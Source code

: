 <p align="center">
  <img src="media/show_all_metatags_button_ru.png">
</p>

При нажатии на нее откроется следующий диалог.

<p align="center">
════════════════════
» What is needed: Repeat the material in full. Nothing may differ.

» Answer for this exercise:
Source code

: <p align="center">
  <img src="media/show_all_metatags_button_ru.png">
</p>

При нажатии на нее откроется следующий диалог.

<p align="center">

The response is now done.